Manifesta revolta contra a mineradora Vale por tentar impedir na justiça o sepultamento do cacique Merong Kamakã Mongoió na aldeia onde vivia, no Município de Brumadinho.
Reunião 6ª reunião ORDINÁRIA
Legislatura 20ª legislatura, 2ª seção legislativa ORDINÁRIA
Publicação Diário do Legislativo em 08/03/2024
Página 38, Coluna 1
Indexação

6ª REUNIÃO ORDINÁRIA DA 2ª SESSÃO LEGISLATIVA ORDINÁRIA DA 20ª LEGISLATURA, EM 6/3/2024

Palavras da deputada Bella Gonçalves

A deputada Bella Gonçalves – Obrigada, deputada Leninha.
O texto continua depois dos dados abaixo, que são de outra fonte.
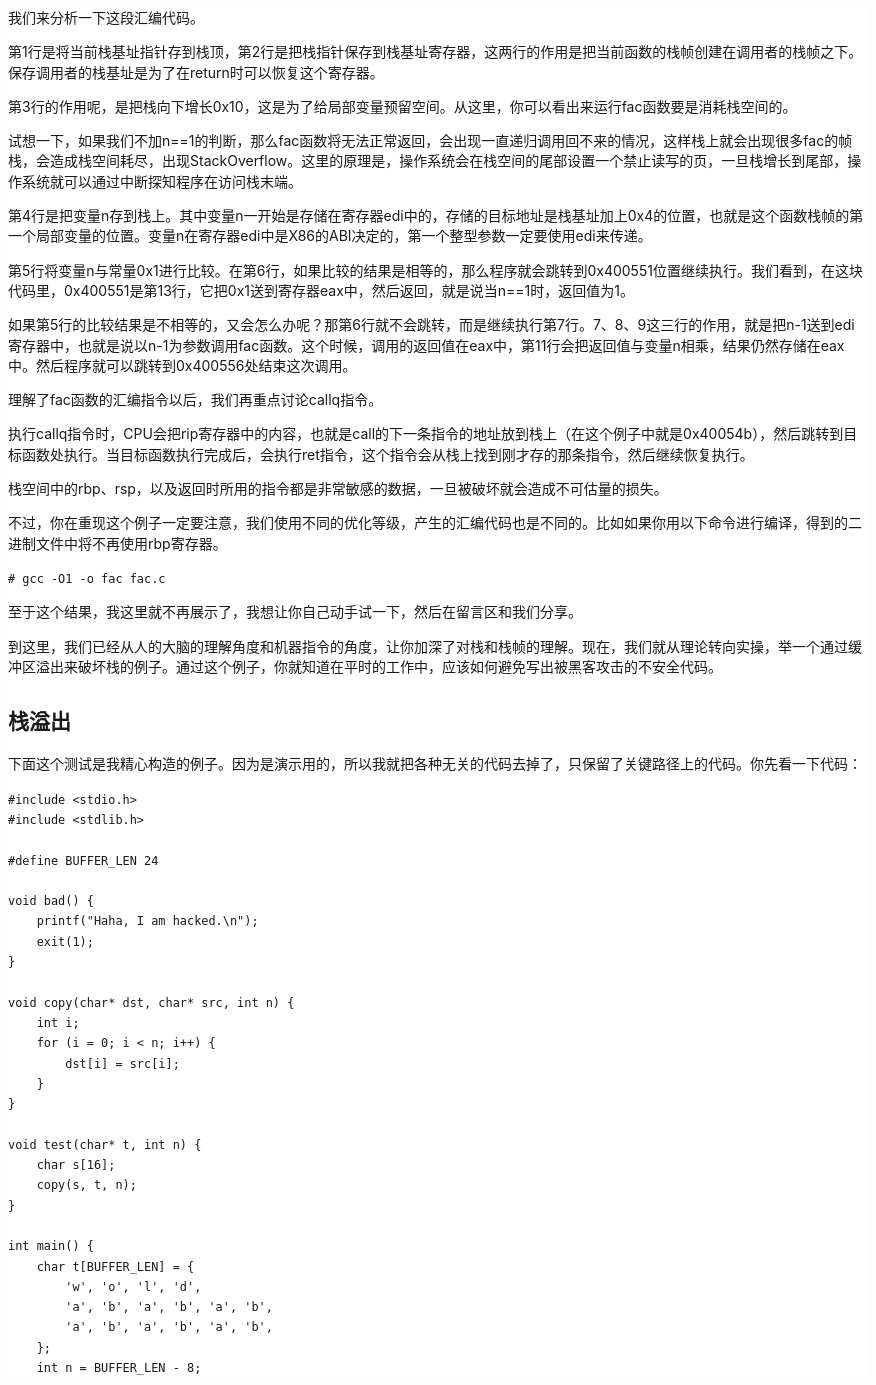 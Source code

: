 我们来分析一下这段汇编代码。

第1行是将当前栈基址指针存到栈顶，第2行是把栈指针保存到栈基址寄存器，这两行的作用是把当前函数的栈帧创建在调用者的栈帧之下。保存调用者的栈基址是为了在return时可以恢复这个寄存器。

第3行的作用呢，是把栈向下增长0x10，这是为了给局部变量预留空间。从这里，你可以看出来运行fac函数要是消耗栈空间的。

试想一下，如果我们不加n==1的判断，那么fac函数将无法正常返回，会出现一直递归调用回不来的情况，这样栈上就会出现很多fac的帧栈，会造成栈空间耗尽，出现StackOverflow。这里的原理是，操作系统会在栈空间的尾部设置一个禁止读写的页，一旦栈增长到尾部，操作系统就可以通过中断探知程序在访问栈末端。

第4行是把变量n存到栈上。其中变量n一开始是存储在寄存器edi中的，存储的目标地址是栈基址加上0x4的位置，也就是这个函数栈帧的第一个局部变量的位置。变量n在寄存器edi中是X86的ABI决定的，第一个整型参数一定要使用edi来传递。

第5行将变量n与常量0x1进行比较。在第6行，如果比较的结果是相等的，那么程序就会跳转到0x400551位置继续执行。我们看到，在这块代码里，0x400551是第13行，它把0x1送到寄存器eax中，然后返回，就是说当n==1时，返回值为1。

如果第5行的比较结果是不相等的，又会怎么办呢？那第6行就不会跳转，而是继续执行第7行。7、8、9这三行的作用，就是把n-1送到edi寄存器中，也就是说以n-1为参数调用fac函数。这个时候，调用的返回值在eax中，第11行会把返回值与变量n相乘，结果仍然存储在eax中。然后程序就可以跳转到0x400556处结束这次调用。

理解了fac函数的汇编指令以后，我们再重点讨论callq指令。

执行callq指令时，CPU会把rip寄存器中的内容，也就是call的下一条指令的地址放到栈上（在这个例子中就是0x40054b），然后跳转到目标函数处执行。当目标函数执行完成后，会执行ret指令，这个指令会从栈上找到刚才存的那条指令，然后继续恢复执行。

栈空间中的rbp、rsp，以及返回时所用的指令都是非常敏感的数据，一旦被破坏就会造成不可估量的损失。

不过，你在重现这个例子一定要注意，我们使用不同的优化等级，产生的汇编代码也是不同的。比如如果你用以下命令进行编译，得到的二进制文件中将不再使用rbp寄存器。

```
# gcc -O1 -o fac fac.c
```

至于这个结果，我这里就不再展示了，我想让你自己动手试一下，然后在留言区和我们分享。

到这里，我们已经从人的大脑的理解角度和机器指令的角度，让你加深了对栈和栈帧的理解。现在，我们就从理论转向实操，举一个通过缓冲区溢出来破坏栈的例子。通过这个例子，你就知道在平时的工作中，应该如何避免写出被黑客攻击的不安全代码。

## 栈溢出

下面这个测试是我精心构造的例子。因为是演示用的，所以我就把各种无关的代码去掉了，只保留了关键路径上的代码。你先看一下代码：

```
#include <stdio.h>
#include <stdlib.h>

#define BUFFER_LEN 24

void bad() {
    printf("Haha, I am hacked.\n");
    exit(1);
}

void copy(char* dst, char* src, int n) {
    int i;
    for (i = 0; i < n; i++) {
        dst[i] = src[i];
    }
}

void test(char* t, int n) {
    char s[16];
    copy(s, t, n);
}

int main() {
    char t[BUFFER_LEN] = {
        'w', 'o', 'l', 'd',
        'a', 'b', 'a', 'b', 'a', 'b',
        'a', 'b', 'a', 'b', 'a', 'b',
    };
    int n = BUFFER_LEN - 8;
```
Hoje é dia 6 de março. Como combinado pelas mulheres, junto com a Casa, no mês de março as reuniões da Assembleia vão ser presididas pelas mulheres. Só que, neste 6 de março, Leninha, eu venho presidir esta sessão com meus pés sujos de barro e com o meu coração absolutamente entristecido por uma das cenas mais revoltantes que eu já vi em toda a minha vida. Nós, mulheres, exigimos respeito. E hoje eu vi uma mulher, mãe, ter o seu direito ao luto, ter o seu direito ao ritual religioso, ter o direito de sepultar, semear o seu filho, o cacique Merong Kamakã Mongoió, violado pela Vale e pela Justiça Federal.
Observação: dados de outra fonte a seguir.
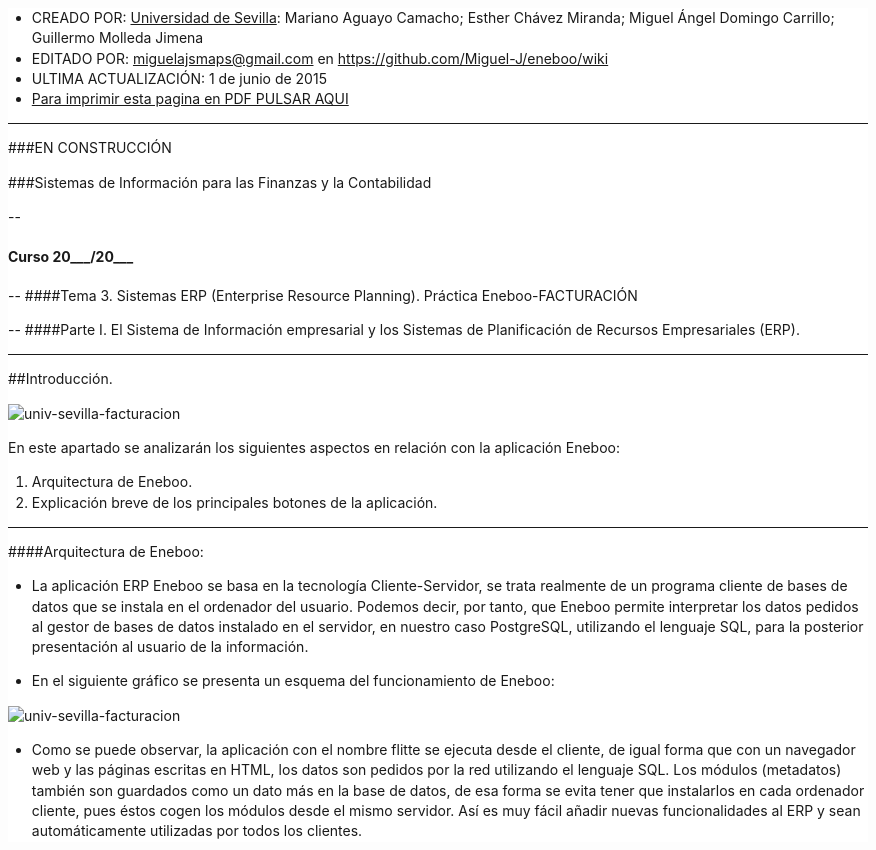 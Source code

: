 * CREADO POR: [Universidad de Sevilla](http://www.us.es): Mariano Aguayo Camacho; Esther Chávez Miranda; Miguel Ángel Domingo Carrillo; Guillermo Molleda Jimena
* EDITADO POR: miguelajsmaps@gmail.com en https://github.com/Miguel-J/eneboo/wiki
* ULTIMA ACTUALIZACIÓN: 1 de junio de 2015
* [Para imprimir esta pagina en PDF PULSAR AQUI](https://gitprint.com/Miguel-J/eneboo/wiki/Area-de-Facturaci%C3%B3n-COMPLETO-UNIV.SEVILLA)

----
###EN CONSTRUCCIÓN






###Sistemas de Información para las Finanzas y la Contabilidad

--
####               Curso 20___/20___
             

--
####Tema 3. Sistemas ERP (Enterprise Resource Planning). Práctica Eneboo-FACTURACIÓN

--
####Parte I. El Sistema de Información empresarial y los Sistemas de Planificación de Recursos Empresariales (ERP). 

---
##Introducción.


![univ-sevilla-facturacion](https://raw.githubusercontent.com/Miguel-J/eneboo/master/imagen/univ-sevilla-facturacion/univ-sevilla-facturacion-01.PNG)


En este apartado se analizarán los siguientes aspectos en relación con la aplicación Eneboo:

1. Arquitectura de Eneboo.
1. Explicación breve de los principales botones de la aplicación.

---
####Arquitectura de Eneboo:

* La aplicación ERP Eneboo se basa en la tecnología Cliente-Servidor, se trata realmente de un programa cliente de bases de datos que se instala en el ordenador del usuario. Podemos decir, por tanto, que Eneboo permite interpretar los datos pedidos al gestor de bases de datos instalado en el servidor, en nuestro caso PostgreSQL, utilizando el lenguaje SQL, para la posterior presentación al usuario de la información.

* En el siguiente gráfico se presenta un esquema del funcionamiento de Eneboo:

![univ-sevilla-facturacion](https://raw.githubusercontent.com/Miguel-J/eneboo/master/imagen/univ-sevilla-facturacion/univ-sevilla-facturacion-02.PNG)


* Como se puede observar, la aplicación con el nombre flitte se ejecuta desde el cliente, de igual forma que con un navegador web y las páginas escritas en HTML, los datos son pedidos por la red utilizando el lenguaje SQL. Los módulos (metadatos) también son guardados como un dato más en la base de datos, de esa forma se evita tener que instalarlos en cada ordenador cliente, pues éstos cogen los módulos desde el mismo servidor. Así es muy fácil añadir nuevas funcionalidades al ERP y sean automáticamente utilizadas por todos los clientes.
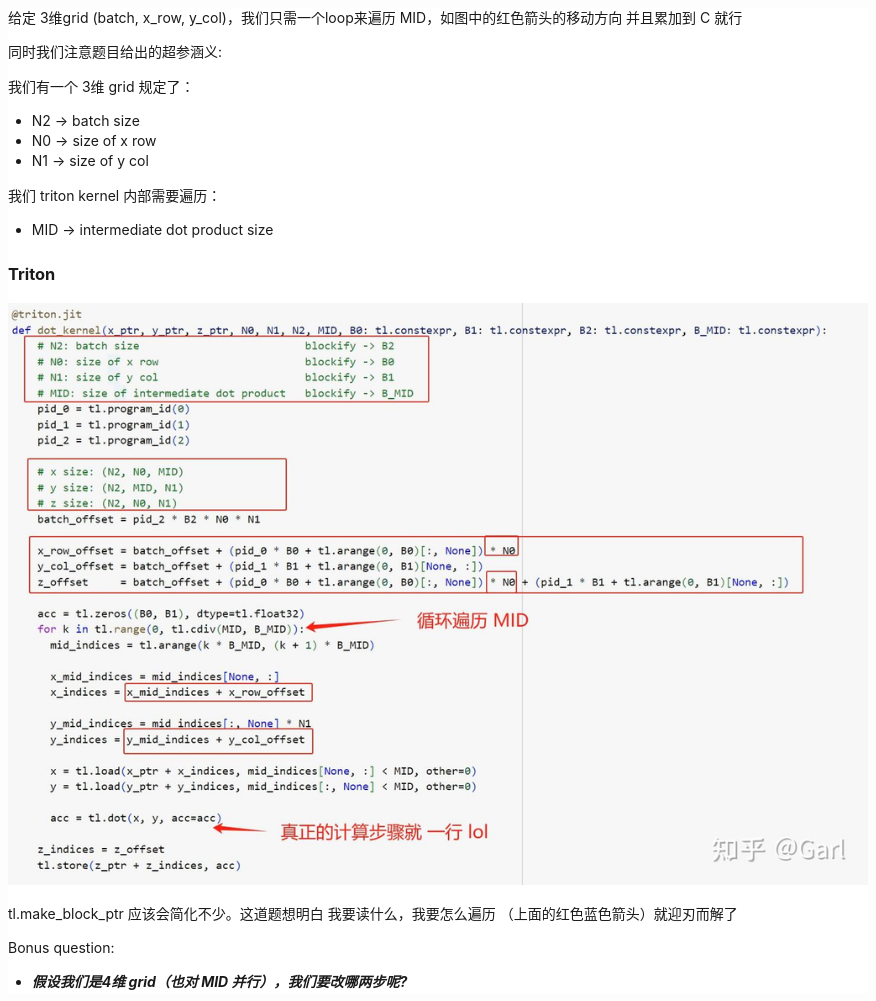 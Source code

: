 给定 3维grid (batch, x\_row, y\_col)，我们只需一个loop来遍历 MID，如图中的红色箭头的移动方向 并且累加到 C 就行

  

同时我们注意题目给出的超参涵义:

我们有一个 3维 grid 规定了：

-   N2 -> batch size
-   N0 -> size of x row
-   N1 -> size of y col

我们 triton kernel 内部需要遍历：

-   MID -> intermediate dot product size

### Triton

![](images/v2-f97be06957b62f27ef0dd29167367bef_1440w_94c108b8c508.jpg)

tl.make\_block\_ptr 应该会简化不少。这道题想明白 我要读什么，我要怎么遍历 （上面的红色蓝色箭头）就迎刃而解了

  

Bonus question:

-   _**假设我们是4维 grid（也对 MID 并行），我们要改哪两步呢?**_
Eu fui às 5 horas da manhã para o Território Kamakã Mongoió, em Brumadinho, para me juntar às famílias e aos parentes indígenas que estavam absolutamente revoltados com um pedido da empresa Vale, que buscava impedir a sepultura do cacique Merong dentro de um território que já é uma retomada há muitos anos. A Justiça, Macaé, determinou o uso violento da força policial, caso necessário fosse, para retirar Merong à força, de forma violenta, dos braços da sua família, dos seus parentes, para ser enterrado em outro lugar. Isso é a violação mais profunda de todos os direitos que a gente pode conceber.

Mais uma vez, a Vale proporciona a Minas Gerais uma das cenas mais tristes de que se tem notícia. Ela quis impedir o cacique Merong de ser enterrado no seu território, mas não pediu licença nem autorização a ninguém para sepultar vivas 272 pessoas debaixo da sua lama tóxica. Neste exato momento, está sendo julgado o responsável pela Vale durante o crime que aconteceu em Brumadinho. Não queremos que esse crime continue impune, porque é essa impunidade que tem feito com que essa empresa assassina continue ameaçando territórios quilombolas, ameaçando territórios indígenas, colocando em risco a vida da população local e massacrando-a com atos violentos como esse de tentar impedir o velório, de tentar impedir o direito ao luto dos parentes, dos companheiros indígenas da região metropolitana.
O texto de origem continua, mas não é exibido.